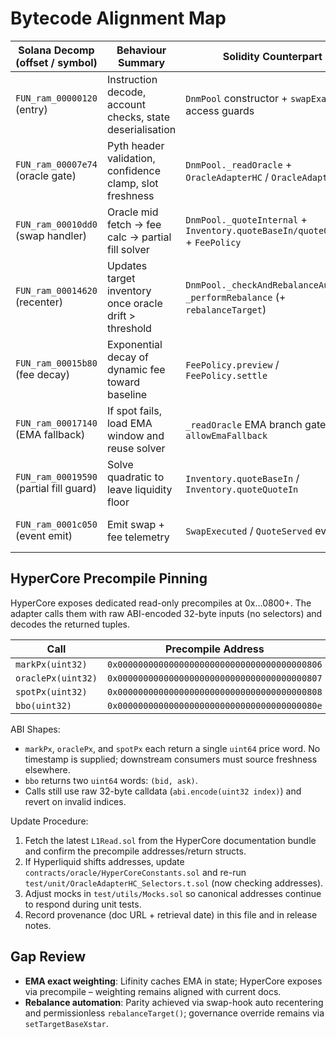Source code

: # Bytecode Alignment Map

| Solana Decomp (offset / symbol) | Behaviour Summary | Solidity Counterpart | Notes |
|---------------------------------|-------------------|----------------------|-------|
| `FUN_ram_00000120` (entry) | Instruction decode, account checks, state deserialisation | `DnmPool` constructor + `swapExactIn` access guards | State layout mirrored via struct packing / accessors. |
| `FUN_ram_00007e74` (oracle gate) | Pyth header validation, confidence clamp, slot freshness | `DnmPool._readOracle` + `OracleAdapterHC` / `OracleAdapterPyth` | Uses HyperCore + Pyth fallback; strict/spot caps from SOL/USDC config. |
| `FUN_ram_00010dd0` (swap handler) | Oracle mid fetch → fee calc → partial fill solver | `DnmPool._quoteInternal` + `Inventory.quoteBaseIn/quoteQuoteIn` + `FeePolicy` | Partial solver leaves inventory floor, matching decompiled branch. |
| `FUN_ram_00014620` (recenter) | Updates target inventory once oracle drift > threshold | `DnmPool._checkAndRebalanceAuto` → `_performRebalance` (+ `rebalanceTarget`) | Threshold pulled from config `recenterThresholdPct`; auto + manual parity with Lifinity. |
| `FUN_ram_00015b80` (fee decay) | Exponential decay of dynamic fee toward baseline | `FeePolicy.preview` / `FeePolicy.settle` | Utilises per-block decay with α/β components. |
| `FUN_ram_00017140` (EMA fallback) | If spot fails, load EMA window and reuse solver | `_readOracle` EMA branch gated by `allowEmaFallback` | Divergence vs Pyth enforced before swap proceeds. |
| `FUN_ram_00019590` (partial fill guard) | Solve quadratic to leave liquidity floor | `Inventory.quoteBaseIn` / `Inventory.quoteQuoteIn` | Uses `FixedPointMath` for deterministic scaling and matches Solana big-int ops. |
| `FUN_ram_0001c050` (event emit) | Emit swap + fee telemetry | `SwapExecuted` / `QuoteServed` events | Event fields mirror Solana logging schema. |

## HyperCore Precompile Pinning

HyperCore exposes dedicated read-only precompiles at 0x…0800+. The adapter calls them with raw ABI-encoded 32-byte inputs (no selectors) and decodes the returned tuples.

| Call | Precompile Address | Solidity Helper |
|------|--------------------|-----------------|
| `markPx(uint32)` | `0x0000000000000000000000000000000000000806` | `HyperCoreConstants.MARK_PX_PRECOMPILE` |
| `oraclePx(uint32)` | `0x0000000000000000000000000000000000000807` | `HyperCoreConstants.ORACLE_PX_PRECOMPILE` |
| `spotPx(uint32)` | `0x0000000000000000000000000000000000000808` | `HyperCoreConstants.SPOT_PX_PRECOMPILE` |
| `bbo(uint32)` | `0x000000000000000000000000000000000000080e` | `HyperCoreConstants.BBO_PRECOMPILE` |

ABI Shapes:
- `markPx`, `oraclePx`, and `spotPx` each return a single `uint64` price word. No timestamp is supplied; downstream consumers must source freshness elsewhere.
- `bbo` returns two `uint64` words: `(bid, ask)`.
- Calls still use raw 32-byte calldata (`abi.encode(uint32 index)`) and revert on invalid indices.

Update Procedure:
1. Fetch the latest `L1Read.sol` from the HyperCore documentation bundle and confirm the precompile addresses/return structs.
2. If Hyperliquid shifts addresses, update `contracts/oracle/HyperCoreConstants.sol` and re-run `test/unit/OracleAdapterHC_Selectors.t.sol` (now checking addresses).
3. Adjust mocks in `test/utils/Mocks.sol` so canonical addresses continue to respond during unit tests.
4. Record provenance (doc URL + retrieval date) in this file and in release notes.

## Gap Review
- **EMA exact weighting**: Lifinity caches EMA in state; HyperCore exposes via precompile – weighting remains aligned with current docs.
- **Rebalance automation**: Parity achieved via swap-hook auto recentering and permissionless `rebalanceTarget()`; governance override remains via `setTargetBaseXstar`.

The problem:
Say how many lines in the records hold the string "config". Give no other words.

Task output:
2